WHAT IS EXPECTED —
Reproduce the entries below exactly, but only from the line containing "WORK IN PROGRESS//" to the line containing "<li>6 push buttons </li>", inclusive.

Data extracted from a collection
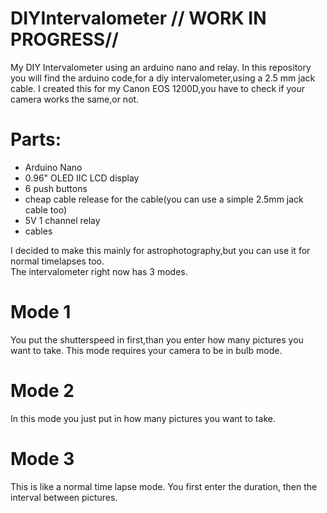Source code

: # DIYIntervalometer // WORK IN PROGRESS//
My DIY Intervalometer using an arduino nano and relay.
In this repository you will find the arduino code,for a diy intervalometer,using a 2.5 mm jack cable. I created this for my Canon EOS 1200D,you have to check if your camera works
the same,or not.
<h1>Parts:</h1>     
<ul>
<li>Arduino Nano</li>
<li> 0.96" OLED IIC LCD display</li>
<li>6 push buttons </li>
<li>cheap cable release for the cable(you can use a simple 2.5mm jack cable too) </li>
<li>5V 1 channel relay</li>
<li>cables</li>  
</ul>

I decided to make this mainly for astrophotography,but you can use it for normal timelapses too.  
The intervalometer right now has 3 modes.  
<h1>Mode 1  </h1>
You put the shutterspeed in first,than you enter how many pictures you want to take. This mode requires your camera to be in bulb mode.
<h1>Mode 2  </h1>
In this mode you just put in how many pictures you want to take.
<h1>Mode 3  </h1>
This is like a normal time lapse mode. You first enter the duration, then the interval between pictures.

RESPONSE BELOW —
: # DIYIntervalometer // WORK IN PROGRESS//
My DIY Intervalometer using an arduino nano and relay.
In this repository you will find the arduino code,for a diy intervalometer,using a 2.5 mm jack cable. I created this for my Canon EOS 1200D,you have to check if your camera works
the same,or not.
<h1>Parts:</h1>     
<ul>
<li>Arduino Nano</li>
<li> 0.96" OLED IIC LCD display</li>
<li>6 push buttons </li>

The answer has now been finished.